In 1995 Starr was appointed by a three-judge panel to continue the Whitewater investigation, replacing Robert Fiske, who had been specially appointed by the Attorney General prior to the re-enactment of the Independent Counsel law. His powers were very broad, and he was given the right to subpoena nearly anyone he felt may have information relevant to the scandal.
Though his judicial reputation earned him inital popularity in the investigation, Starr's service soon turned controversial, especially after his powers were further expanded to investigate the Monica Lewinsky sex scandal. Republicans saw him as incompetent and too trusting of the president. Democrats saw him as a repressed political zealot on a mission to remove Clinton. This controversy threatened to turn the prosecutor into the prosecuted when Starr's office acknowledged that it had leaked grand jury testimony in violation of Federal Rule of Criminal Procedure 6(e).

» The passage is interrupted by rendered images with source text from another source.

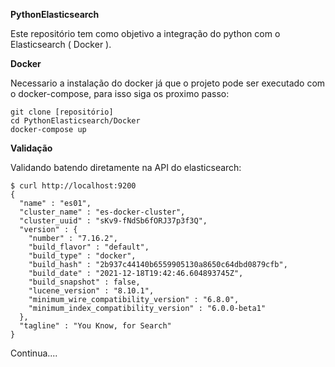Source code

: **PythonElasticsearch**

Este repositório tem como objetivo a integração do python com o Elasticsearch ( Docker ).

**Docker**

Necessario a instalação do docker já que o projeto pode ser executado com o docker-compose, para isso siga os proximo passo:

```
git clone [repositório]
cd PythonElasticsearch/Docker
docker-compose up
```

**Validação**

Validando batendo diretamente na API do elasticsearch:

```
$ curl http://localhost:9200
{
  "name" : "es01",
  "cluster_name" : "es-docker-cluster",
  "cluster_uuid" : "sKv9-fNdSb6fORJ37p3f3Q",
  "version" : {
    "number" : "7.16.2",
    "build_flavor" : "default",
    "build_type" : "docker",
    "build_hash" : "2b937c44140b6559905130a8650c64dbd0879cfb",
    "build_date" : "2021-12-18T19:42:46.604893745Z",
    "build_snapshot" : false,
    "lucene_version" : "8.10.1",
    "minimum_wire_compatibility_version" : "6.8.0",
    "minimum_index_compatibility_version" : "6.0.0-beta1"
  },
  "tagline" : "You Know, for Search"
}
```

Continua....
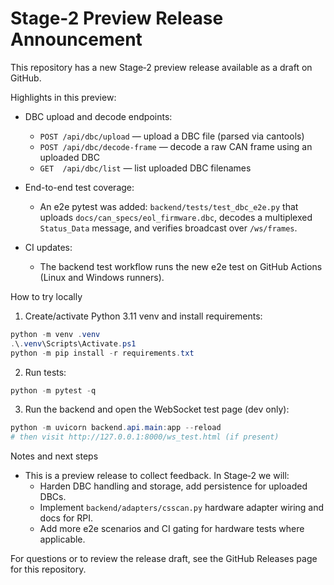 # Stage-2 Preview Release Announcement

This repository has a new Stage‑2 preview release available as a draft on GitHub.

Highlights in this preview:

- DBC upload and decode endpoints:
  - `POST /api/dbc/upload` — upload a DBC file (parsed via cantools)
  - `POST /api/dbc/decode-frame` — decode a raw CAN frame using an uploaded DBC
  - `GET  /api/dbc/list` — list uploaded DBC filenames

- End-to-end test coverage:
  - An e2e pytest was added: `backend/tests/test_dbc_e2e.py` that uploads `docs/can_specs/eol_firmware.dbc`, decodes a multiplexed `Status_Data` message, and verifies broadcast over `/ws/frames`.

- CI updates:
  - The backend test workflow runs the new e2e test on GitHub Actions (Linux and Windows runners).

How to try locally

1. Create/activate Python 3.11 venv and install requirements:

```powershell
python -m venv .venv
.\.venv\Scripts\Activate.ps1
python -m pip install -r requirements.txt
```

2. Run tests:

```powershell
python -m pytest -q
```

3. Run the backend and open the WebSocket test page (dev only):

```powershell
python -m uvicorn backend.api.main:app --reload
# then visit http://127.0.0.1:8000/ws_test.html (if present)
```

Notes and next steps

- This is a preview release to collect feedback. In Stage‑2 we will:
  - Harden DBC handling and storage, add persistence for uploaded DBCs.
  - Implement `backend/adapters/csscan.py` hardware adapter wiring and docs for RPI.
  - Add more e2e scenarios and CI gating for hardware tests where applicable.

For questions or to review the release draft, see the GitHub Releases page for this repository.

After resigning his office following five years of service, Starr returned to the appellate lawyer business where the fact that he never lost a case as independent counsel has earned him high regard as an attorney. Starr is now a partner at Kirkland and Ellis, specializing in complex litigation. He is one of the lead attorneys in a class-action lawsuit filed by a coalition of liberal and conservative groups (including the ACLU and the NRA) against the regulations created by the Bipartisan Campaign Reform Act of 2002, known informally as McCain-Feingold Act. In the case, Starr has argued that the law is an unconstitutional abridgement of free speech. On April 6, 2004, he was appointed dean of Pepperdine University's School of Law.